### Task directions
Note every line in the entries that contains the string "feature", and copy it.

+ + + + +

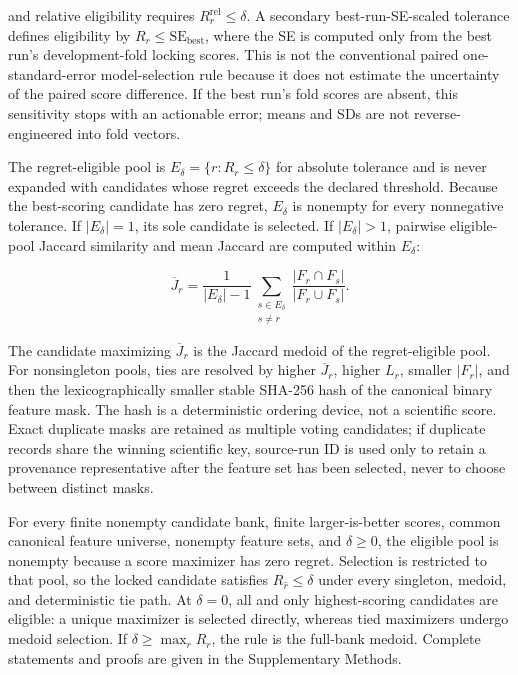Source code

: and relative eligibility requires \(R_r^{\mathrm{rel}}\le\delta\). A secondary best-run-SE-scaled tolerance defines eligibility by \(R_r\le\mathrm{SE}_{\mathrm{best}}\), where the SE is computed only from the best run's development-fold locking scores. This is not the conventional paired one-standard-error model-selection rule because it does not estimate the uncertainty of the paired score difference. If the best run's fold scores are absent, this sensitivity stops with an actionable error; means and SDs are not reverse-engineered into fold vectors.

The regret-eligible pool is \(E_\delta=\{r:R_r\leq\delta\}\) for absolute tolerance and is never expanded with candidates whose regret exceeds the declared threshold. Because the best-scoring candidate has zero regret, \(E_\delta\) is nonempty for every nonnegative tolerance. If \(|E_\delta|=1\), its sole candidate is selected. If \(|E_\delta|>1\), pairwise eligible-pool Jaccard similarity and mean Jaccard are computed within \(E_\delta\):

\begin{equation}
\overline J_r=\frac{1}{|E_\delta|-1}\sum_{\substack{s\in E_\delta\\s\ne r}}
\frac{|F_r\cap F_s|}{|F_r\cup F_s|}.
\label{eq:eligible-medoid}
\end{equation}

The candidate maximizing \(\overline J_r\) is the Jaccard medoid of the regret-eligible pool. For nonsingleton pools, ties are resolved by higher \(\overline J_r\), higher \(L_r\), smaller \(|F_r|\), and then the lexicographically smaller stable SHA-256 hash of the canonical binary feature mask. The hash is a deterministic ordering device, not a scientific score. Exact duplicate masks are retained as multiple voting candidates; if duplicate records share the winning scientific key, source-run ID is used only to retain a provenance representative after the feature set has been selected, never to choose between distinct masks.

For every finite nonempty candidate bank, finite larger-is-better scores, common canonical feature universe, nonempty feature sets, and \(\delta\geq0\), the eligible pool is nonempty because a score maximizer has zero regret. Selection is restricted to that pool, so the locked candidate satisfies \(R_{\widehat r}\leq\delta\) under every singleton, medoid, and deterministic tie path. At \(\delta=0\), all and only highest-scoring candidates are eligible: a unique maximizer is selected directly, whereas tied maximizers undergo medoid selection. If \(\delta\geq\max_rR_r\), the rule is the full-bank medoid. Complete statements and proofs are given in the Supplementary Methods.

+ + + + +

### Answer box
The candidate maximizing \(\overline J_r\) is the Jaccard medoid of the regret-eligible pool. For nonsingleton pools, ties are resolved by higher \(\overline J_r\), higher \(L_r\), smaller \(|F_r|\), and then the lexicographically smaller stable SHA-256 hash of the canonical binary feature mask. The hash is a deterministic ordering device, not a scientific score. Exact duplicate masks are retained as multiple voting candidates; if duplicate records share the winning scientific key, source-run ID is used only to retain a provenance representative after the feature set has been selected, never to choose between distinct masks.
For every finite nonempty candidate bank, finite larger-is-better scores, common canonical feature universe, nonempty feature sets, and \(\delta\geq0\), the eligible pool is nonempty because a score maximizer has zero regret. Selection is restricted to that pool, so the locked candidate satisfies \(R_{\widehat r}\leq\delta\) under every singleton, medoid, and deterministic tie path. At \(\delta=0\), all and only highest-scoring candidates are eligible: a unique maximizer is selected directly, whereas tied maximizers undergo medoid selection. If \(\delta\geq\max_rR_r\), the rule is the full-bank medoid. Complete statements and proofs are given in the Supplementary Methods.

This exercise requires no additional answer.